=== Saved data entries ===

+-------+

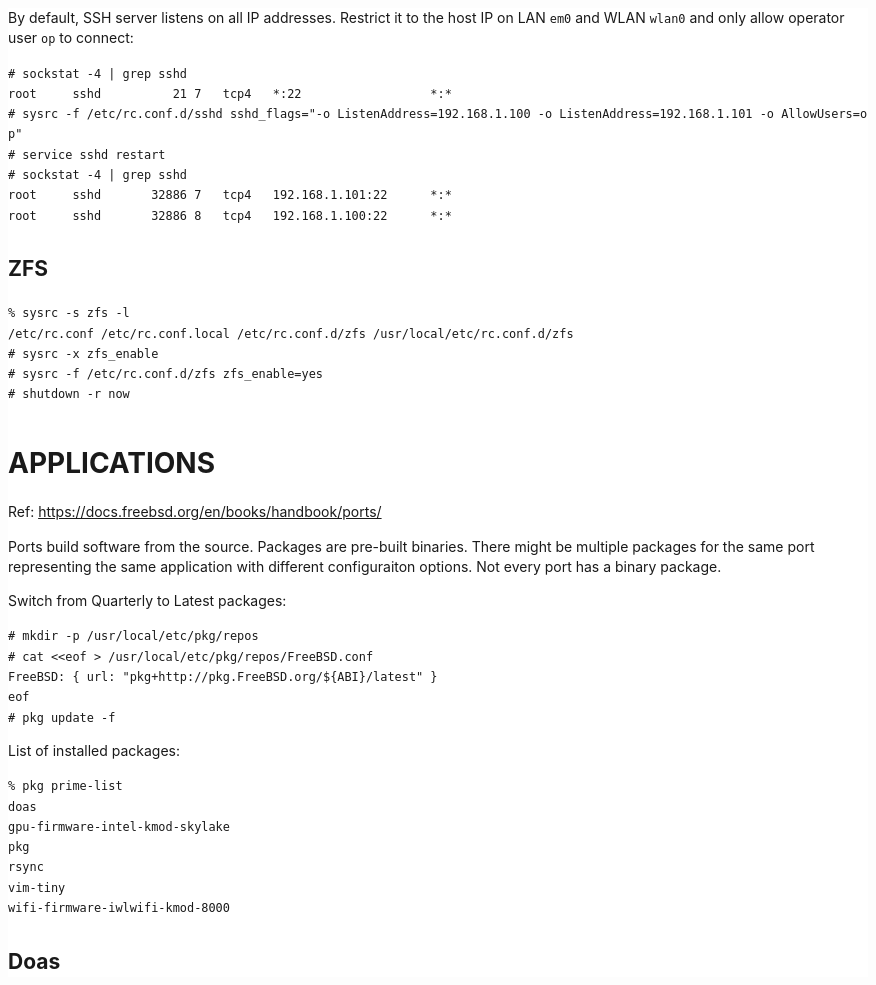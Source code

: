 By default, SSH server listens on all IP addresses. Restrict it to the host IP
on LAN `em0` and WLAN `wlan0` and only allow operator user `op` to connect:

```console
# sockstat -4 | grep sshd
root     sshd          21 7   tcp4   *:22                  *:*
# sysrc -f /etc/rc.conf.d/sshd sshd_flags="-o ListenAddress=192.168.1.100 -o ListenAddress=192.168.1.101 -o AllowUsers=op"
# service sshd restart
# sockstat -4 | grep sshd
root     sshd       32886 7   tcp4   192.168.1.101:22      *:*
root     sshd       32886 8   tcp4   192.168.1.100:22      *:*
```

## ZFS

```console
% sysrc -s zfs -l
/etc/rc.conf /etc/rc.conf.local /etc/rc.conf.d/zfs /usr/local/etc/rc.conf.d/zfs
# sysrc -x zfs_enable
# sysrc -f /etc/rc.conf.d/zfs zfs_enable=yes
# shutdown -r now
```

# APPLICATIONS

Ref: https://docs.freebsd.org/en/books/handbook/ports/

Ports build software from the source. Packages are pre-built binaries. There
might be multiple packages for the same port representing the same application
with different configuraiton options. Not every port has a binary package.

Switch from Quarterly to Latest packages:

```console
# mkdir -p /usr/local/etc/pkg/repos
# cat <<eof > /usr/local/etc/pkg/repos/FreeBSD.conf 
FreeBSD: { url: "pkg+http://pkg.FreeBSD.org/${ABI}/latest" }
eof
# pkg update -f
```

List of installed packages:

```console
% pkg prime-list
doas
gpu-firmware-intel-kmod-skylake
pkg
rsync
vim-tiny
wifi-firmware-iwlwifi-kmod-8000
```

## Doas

+-------+

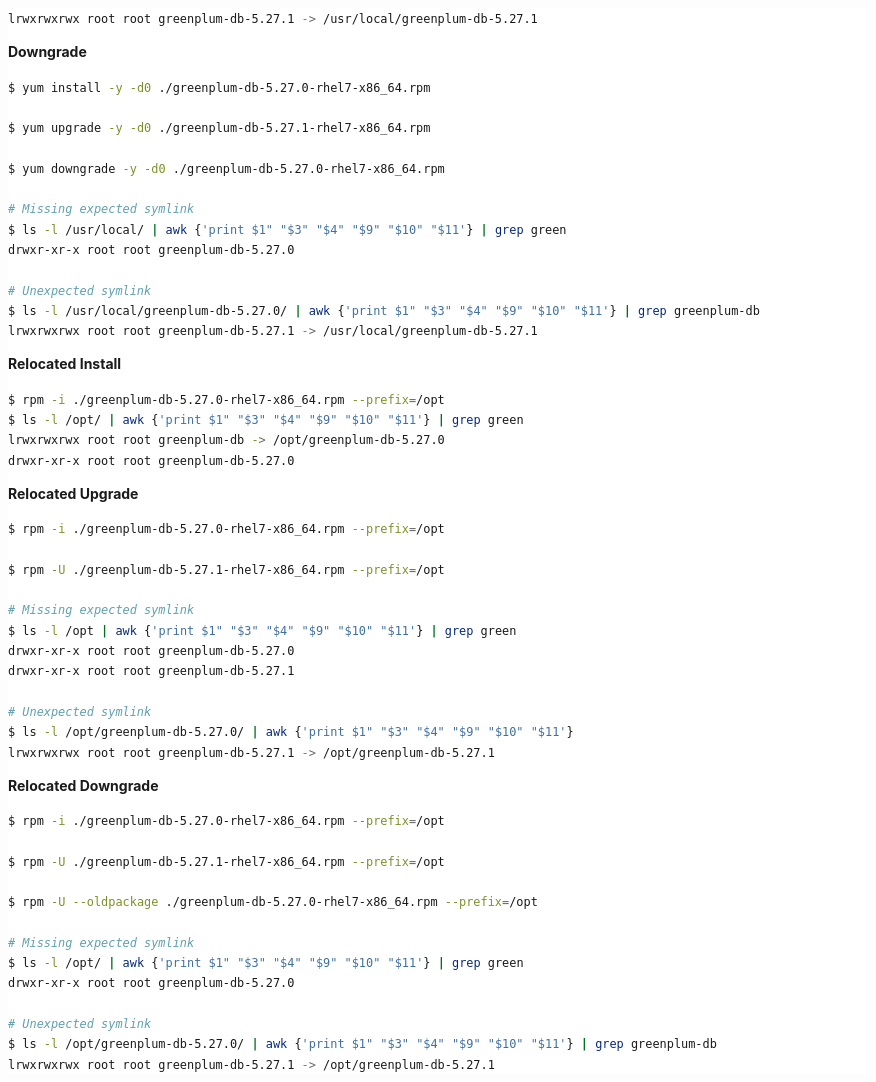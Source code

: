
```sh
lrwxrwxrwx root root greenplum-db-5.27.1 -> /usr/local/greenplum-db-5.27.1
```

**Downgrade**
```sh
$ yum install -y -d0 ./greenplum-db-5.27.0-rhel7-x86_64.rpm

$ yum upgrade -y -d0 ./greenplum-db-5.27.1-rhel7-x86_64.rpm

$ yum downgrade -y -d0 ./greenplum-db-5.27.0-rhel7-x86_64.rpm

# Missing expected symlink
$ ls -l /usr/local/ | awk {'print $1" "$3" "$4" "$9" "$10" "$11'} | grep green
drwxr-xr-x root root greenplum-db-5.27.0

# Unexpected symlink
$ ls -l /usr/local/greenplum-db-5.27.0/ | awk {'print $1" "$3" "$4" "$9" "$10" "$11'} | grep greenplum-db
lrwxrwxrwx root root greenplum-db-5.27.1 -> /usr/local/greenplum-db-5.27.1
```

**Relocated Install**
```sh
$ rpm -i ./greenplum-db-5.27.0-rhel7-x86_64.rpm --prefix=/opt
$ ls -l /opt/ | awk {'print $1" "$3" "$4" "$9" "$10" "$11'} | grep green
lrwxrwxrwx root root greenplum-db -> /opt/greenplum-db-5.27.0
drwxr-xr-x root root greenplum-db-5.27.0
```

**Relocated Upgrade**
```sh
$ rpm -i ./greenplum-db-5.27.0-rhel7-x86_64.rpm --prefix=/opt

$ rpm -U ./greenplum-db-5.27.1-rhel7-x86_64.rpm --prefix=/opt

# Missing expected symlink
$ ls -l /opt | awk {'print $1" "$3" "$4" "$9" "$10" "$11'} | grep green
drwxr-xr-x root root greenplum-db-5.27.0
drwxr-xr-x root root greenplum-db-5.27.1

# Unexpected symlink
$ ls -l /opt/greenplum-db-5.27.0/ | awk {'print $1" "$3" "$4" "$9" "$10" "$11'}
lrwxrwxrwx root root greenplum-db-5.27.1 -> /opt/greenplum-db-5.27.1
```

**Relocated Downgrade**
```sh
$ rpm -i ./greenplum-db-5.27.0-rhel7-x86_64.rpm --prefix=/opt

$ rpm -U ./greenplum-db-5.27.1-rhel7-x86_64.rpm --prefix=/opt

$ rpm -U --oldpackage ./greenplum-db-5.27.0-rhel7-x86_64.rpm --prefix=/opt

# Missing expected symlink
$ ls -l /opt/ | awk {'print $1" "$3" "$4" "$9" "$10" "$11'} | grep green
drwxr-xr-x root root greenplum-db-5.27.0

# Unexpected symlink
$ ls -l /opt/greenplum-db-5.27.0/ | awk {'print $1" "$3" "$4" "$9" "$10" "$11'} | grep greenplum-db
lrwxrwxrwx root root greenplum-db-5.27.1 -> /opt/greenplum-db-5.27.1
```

+-------+

=== Directions for this task ===
Which lines above hold the string "print"? Copy every one of them.

=== Expected output ===
$ ls -l /usr/local/ | awk {'print $1" "$3" "$4" "$9" "$10" "$11'} | grep green
$ ls -l /usr/local/greenplum-db-5.27.0/ | awk {'print $1" "$3" "$4" "$9" "$10" "$11'} | grep greenplum-db
$ ls -l /opt/ | awk {'print $1" "$3" "$4" "$9" "$10" "$11'} | grep green
$ ls -l /opt | awk {'print $1" "$3" "$4" "$9" "$10" "$11'} | grep green
$ ls -l /opt/greenplum-db-5.27.0/ | awk {'print $1" "$3" "$4" "$9" "$10" "$11'}
$ ls -l /opt/ | awk {'print $1" "$3" "$4" "$9" "$10" "$11'} | grep green
$ ls -l /opt/greenplum-db-5.27.0/ | awk {'print $1" "$3" "$4" "$9" "$10" "$11'} | grep greenplum-db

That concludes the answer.